NonDeterministic Probability

If we rolled 2 dice 36 times, it is highly unlikely that the results would exactly match the predicted probability distribution. But if we rolled 2 dice 10,000 times, the results would match the predictions very accurately, as shown in the Histogram section. Thus, the probabilities of games of chance, like craps, roulette and slot machines, are deterministic. The historic and consistent success of casinos in always being able to predict their take from games of chance is a testament to the deterministic quality of these games.

Unfortunately, most things in life do not have the same deterministic quality as games of chance. Projections such as how many cars will come down a given street within a given time is ultimately an educated guess. How people will vote, who will win the Super Bowl and much rain will fall are all nondeterministic.

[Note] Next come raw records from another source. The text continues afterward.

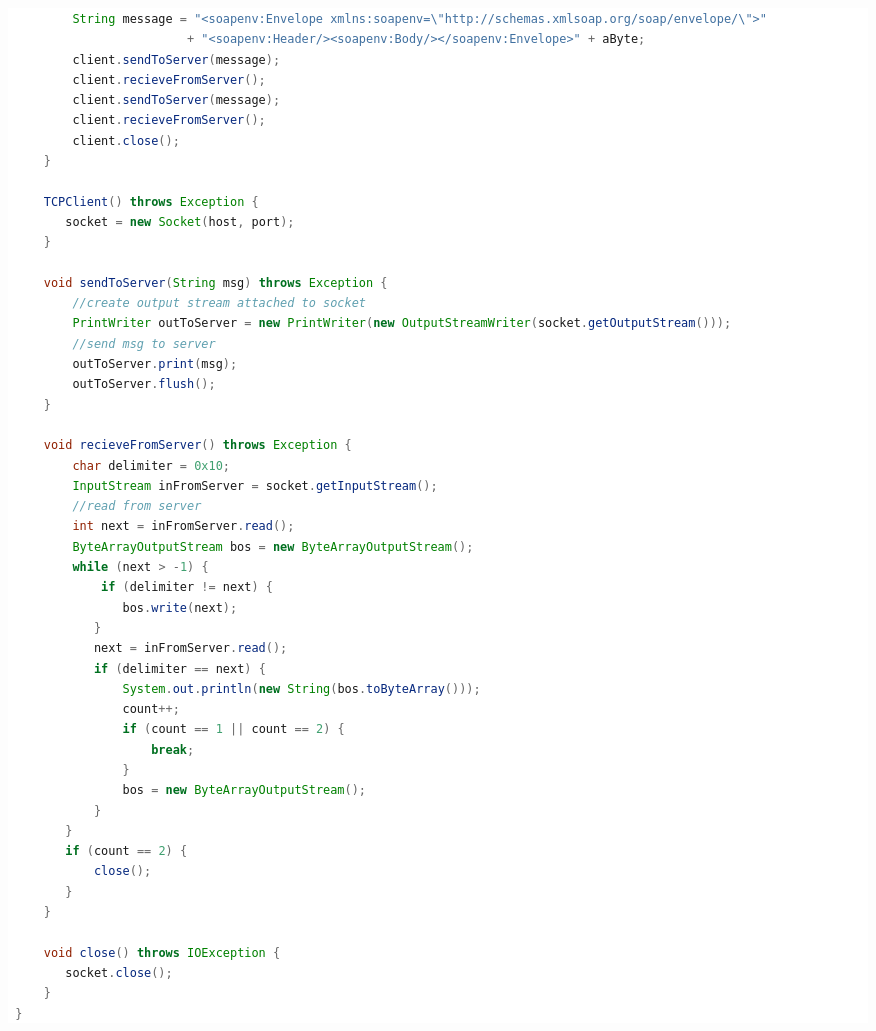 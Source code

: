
 ```java
         String message = "<soapenv:Envelope xmlns:soapenv=\"http://schemas.xmlsoap.org/soap/envelope/\">"
                         + "<soapenv:Header/><soapenv:Body/></soapenv:Envelope>" + aByte;
         client.sendToServer(message);
         client.recieveFromServer();
         client.sendToServer(message);
         client.recieveFromServer();
         client.close();
     }
     
     TCPClient() throws Exception {
        socket = new Socket(host, port);
     }
     
     void sendToServer(String msg) throws Exception {
         //create output stream attached to socket
         PrintWriter outToServer = new PrintWriter(new OutputStreamWriter(socket.getOutputStream()));
         //send msg to server
         outToServer.print(msg);
         outToServer.flush();
     }
     
     void recieveFromServer() throws Exception {
         char delimiter = 0x10;
         InputStream inFromServer = socket.getInputStream();
         //read from server
         int next = inFromServer.read();
         ByteArrayOutputStream bos = new ByteArrayOutputStream();
         while (next > -1) {
             if (delimiter != next) {
                bos.write(next);
            }
            next = inFromServer.read();
            if (delimiter == next) {
                System.out.println(new String(bos.toByteArray()));
                count++;
                if (count == 1 || count == 2) {
                    break;
                }
                bos = new ByteArrayOutputStream();
            }
        }   
        if (count == 2) {
            close();
        }
     }
     
     void close() throws IOException {
        socket.close();
     }
 }
```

The dualistic science of Probability and Statistics helps to deal with the areas of the real world where probabilities are not deterministic. With the combination of mathematical theory and empirical data, probability and statistics has evolved into a sophisticated and accurate science, yet it is still based upon the same fundamental priciples of the rolling of 2 dice.

Statistics

Statistics is the gathering, storing and analyzing of data. The most fundamental entity of statistics is the individual data value of a single outcome. A single data value in statistics is often referred to as a data point to represent its position on a graph. In itself, a single data point is not very useful.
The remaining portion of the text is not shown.